Task brief: Copy each line below that contains "dégustateurs".

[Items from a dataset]
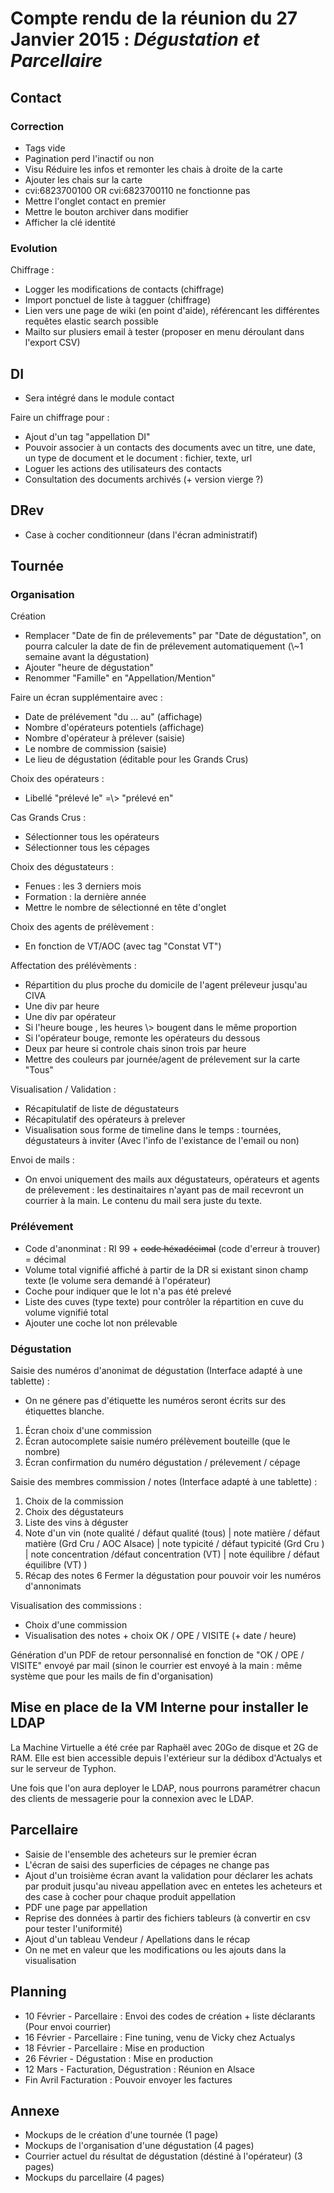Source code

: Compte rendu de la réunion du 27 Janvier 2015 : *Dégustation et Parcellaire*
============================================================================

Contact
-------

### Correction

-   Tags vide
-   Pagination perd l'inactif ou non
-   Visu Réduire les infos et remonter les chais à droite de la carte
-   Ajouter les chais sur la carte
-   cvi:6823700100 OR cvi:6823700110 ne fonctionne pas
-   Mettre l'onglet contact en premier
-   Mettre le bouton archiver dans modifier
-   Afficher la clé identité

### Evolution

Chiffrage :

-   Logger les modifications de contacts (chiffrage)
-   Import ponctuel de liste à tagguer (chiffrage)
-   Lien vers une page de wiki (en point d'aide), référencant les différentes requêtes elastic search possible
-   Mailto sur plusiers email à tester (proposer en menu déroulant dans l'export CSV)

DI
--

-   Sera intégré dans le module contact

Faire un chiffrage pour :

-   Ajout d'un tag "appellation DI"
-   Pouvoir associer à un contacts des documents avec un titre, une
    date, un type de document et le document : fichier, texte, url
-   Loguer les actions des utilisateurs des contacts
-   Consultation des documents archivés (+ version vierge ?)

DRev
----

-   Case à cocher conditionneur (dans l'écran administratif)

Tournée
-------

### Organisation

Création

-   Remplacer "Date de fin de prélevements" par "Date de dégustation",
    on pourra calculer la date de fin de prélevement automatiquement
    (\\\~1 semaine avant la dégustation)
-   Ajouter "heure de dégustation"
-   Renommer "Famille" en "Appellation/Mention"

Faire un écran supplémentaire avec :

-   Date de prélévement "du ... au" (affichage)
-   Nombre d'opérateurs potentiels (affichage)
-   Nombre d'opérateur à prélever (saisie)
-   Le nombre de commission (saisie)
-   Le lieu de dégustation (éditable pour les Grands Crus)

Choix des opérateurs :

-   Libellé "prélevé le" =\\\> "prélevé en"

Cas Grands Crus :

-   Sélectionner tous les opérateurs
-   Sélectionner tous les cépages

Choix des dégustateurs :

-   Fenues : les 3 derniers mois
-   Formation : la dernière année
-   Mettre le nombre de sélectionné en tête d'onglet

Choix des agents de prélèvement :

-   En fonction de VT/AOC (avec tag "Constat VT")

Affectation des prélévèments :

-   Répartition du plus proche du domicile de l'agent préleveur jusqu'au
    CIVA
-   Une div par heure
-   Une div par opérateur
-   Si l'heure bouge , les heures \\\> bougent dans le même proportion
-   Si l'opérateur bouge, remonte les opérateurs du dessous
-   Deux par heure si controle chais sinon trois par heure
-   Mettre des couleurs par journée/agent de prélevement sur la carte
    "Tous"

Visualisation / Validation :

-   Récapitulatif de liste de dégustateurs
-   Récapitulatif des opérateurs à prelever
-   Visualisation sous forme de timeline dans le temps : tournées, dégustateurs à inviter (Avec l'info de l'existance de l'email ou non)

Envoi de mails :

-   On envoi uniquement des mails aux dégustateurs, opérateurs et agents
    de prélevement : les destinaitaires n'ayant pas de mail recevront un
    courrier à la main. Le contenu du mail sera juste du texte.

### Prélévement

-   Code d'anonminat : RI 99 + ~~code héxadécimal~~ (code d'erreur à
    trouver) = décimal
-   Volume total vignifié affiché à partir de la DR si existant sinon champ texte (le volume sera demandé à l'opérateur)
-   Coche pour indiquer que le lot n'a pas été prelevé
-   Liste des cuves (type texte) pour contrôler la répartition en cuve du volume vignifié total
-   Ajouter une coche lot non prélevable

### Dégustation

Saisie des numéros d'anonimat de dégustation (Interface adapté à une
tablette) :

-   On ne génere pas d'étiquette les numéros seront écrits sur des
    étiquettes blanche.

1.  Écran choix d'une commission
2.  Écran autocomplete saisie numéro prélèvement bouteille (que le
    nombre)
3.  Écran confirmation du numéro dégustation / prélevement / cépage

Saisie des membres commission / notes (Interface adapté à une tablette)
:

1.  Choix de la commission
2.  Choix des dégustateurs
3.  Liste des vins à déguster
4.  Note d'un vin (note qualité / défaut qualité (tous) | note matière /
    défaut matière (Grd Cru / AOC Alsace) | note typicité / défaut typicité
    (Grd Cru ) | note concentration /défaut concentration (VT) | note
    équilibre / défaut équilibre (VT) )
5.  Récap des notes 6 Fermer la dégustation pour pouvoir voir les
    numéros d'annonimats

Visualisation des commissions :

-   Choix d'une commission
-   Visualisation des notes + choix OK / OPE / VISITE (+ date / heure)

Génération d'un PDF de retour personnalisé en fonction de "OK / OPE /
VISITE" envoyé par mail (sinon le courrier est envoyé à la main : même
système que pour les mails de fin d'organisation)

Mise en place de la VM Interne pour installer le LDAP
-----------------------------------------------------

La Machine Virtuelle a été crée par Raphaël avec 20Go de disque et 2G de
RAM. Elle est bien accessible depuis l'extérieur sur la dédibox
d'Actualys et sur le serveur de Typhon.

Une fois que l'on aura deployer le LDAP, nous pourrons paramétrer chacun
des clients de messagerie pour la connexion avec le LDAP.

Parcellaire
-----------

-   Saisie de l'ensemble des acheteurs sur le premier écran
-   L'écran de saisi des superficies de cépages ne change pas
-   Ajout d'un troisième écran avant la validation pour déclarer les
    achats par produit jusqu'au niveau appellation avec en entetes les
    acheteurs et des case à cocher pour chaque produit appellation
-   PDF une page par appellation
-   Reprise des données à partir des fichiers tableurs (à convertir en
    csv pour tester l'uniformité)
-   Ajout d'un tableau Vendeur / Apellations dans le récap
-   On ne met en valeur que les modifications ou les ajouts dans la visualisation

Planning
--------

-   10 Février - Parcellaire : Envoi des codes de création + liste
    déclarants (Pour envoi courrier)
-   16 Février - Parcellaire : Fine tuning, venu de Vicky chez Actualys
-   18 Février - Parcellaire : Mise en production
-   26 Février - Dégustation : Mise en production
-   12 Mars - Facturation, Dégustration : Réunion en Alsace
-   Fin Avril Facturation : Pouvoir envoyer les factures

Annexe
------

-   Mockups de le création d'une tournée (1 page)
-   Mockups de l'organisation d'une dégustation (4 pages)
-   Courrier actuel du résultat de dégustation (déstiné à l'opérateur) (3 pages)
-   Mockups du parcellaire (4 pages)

...

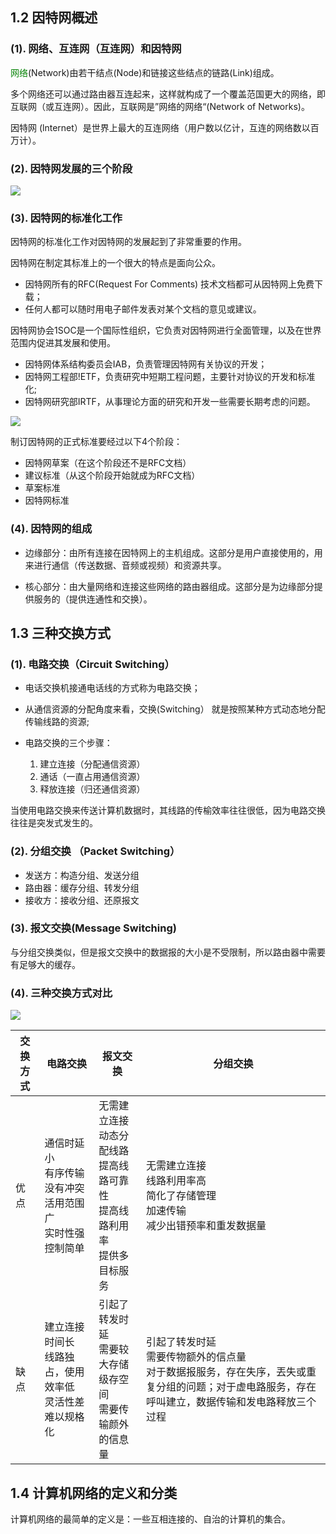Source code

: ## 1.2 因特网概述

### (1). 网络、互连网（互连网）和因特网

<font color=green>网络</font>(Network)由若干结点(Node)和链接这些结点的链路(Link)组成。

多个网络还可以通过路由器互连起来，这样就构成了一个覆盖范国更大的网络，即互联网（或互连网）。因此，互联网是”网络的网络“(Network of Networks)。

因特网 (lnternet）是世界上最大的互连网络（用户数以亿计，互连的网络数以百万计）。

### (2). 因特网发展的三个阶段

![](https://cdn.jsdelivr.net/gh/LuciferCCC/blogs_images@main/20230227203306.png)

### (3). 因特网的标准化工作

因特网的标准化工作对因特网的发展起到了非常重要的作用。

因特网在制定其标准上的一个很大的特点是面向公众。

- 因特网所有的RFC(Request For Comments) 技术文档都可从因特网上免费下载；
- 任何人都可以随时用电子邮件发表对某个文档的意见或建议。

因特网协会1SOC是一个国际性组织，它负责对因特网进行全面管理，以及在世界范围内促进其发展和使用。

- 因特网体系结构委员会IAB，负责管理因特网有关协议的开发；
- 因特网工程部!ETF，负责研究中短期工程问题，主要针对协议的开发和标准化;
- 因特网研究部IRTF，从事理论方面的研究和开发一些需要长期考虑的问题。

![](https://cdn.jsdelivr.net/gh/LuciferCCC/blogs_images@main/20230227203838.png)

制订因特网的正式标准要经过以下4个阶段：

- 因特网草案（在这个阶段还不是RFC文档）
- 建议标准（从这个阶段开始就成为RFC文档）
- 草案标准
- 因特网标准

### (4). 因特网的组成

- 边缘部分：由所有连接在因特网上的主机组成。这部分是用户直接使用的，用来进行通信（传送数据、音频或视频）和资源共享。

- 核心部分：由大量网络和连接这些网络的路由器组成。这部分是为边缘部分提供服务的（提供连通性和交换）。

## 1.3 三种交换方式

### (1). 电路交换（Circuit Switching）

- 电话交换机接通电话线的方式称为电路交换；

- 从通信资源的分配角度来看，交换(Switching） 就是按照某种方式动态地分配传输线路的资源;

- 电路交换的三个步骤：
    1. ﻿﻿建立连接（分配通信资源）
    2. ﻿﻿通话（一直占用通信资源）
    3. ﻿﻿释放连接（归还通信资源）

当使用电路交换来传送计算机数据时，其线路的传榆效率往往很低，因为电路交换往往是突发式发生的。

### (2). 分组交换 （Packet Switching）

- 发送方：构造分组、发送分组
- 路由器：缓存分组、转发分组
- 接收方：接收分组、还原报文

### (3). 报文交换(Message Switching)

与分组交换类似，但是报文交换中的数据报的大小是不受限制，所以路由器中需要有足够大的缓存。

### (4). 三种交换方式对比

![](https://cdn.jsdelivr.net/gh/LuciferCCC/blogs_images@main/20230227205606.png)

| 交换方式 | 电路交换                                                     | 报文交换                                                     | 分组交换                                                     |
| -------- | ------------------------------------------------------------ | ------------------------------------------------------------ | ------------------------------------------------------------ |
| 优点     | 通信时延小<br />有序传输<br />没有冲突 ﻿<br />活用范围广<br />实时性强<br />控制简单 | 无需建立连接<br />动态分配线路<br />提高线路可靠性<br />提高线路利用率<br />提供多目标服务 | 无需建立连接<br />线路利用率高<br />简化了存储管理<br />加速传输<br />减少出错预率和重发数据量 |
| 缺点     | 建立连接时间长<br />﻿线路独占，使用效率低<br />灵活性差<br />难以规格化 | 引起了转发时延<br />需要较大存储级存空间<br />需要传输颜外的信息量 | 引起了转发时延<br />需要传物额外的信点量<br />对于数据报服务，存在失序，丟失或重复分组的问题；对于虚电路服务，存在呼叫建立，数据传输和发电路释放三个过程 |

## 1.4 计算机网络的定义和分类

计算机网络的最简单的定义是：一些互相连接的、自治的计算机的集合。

Answer to this exercise:
Choix des dégustateurs :
-   Récapitulatif de liste de dégustateurs
-   Visualisation sous forme de timeline dans le temps : tournées, dégustateurs à inviter (Avec l'info de l'existance de l'email ou non)
-   On envoi uniquement des mails aux dégustateurs, opérateurs et agents
2.  Choix des dégustateurs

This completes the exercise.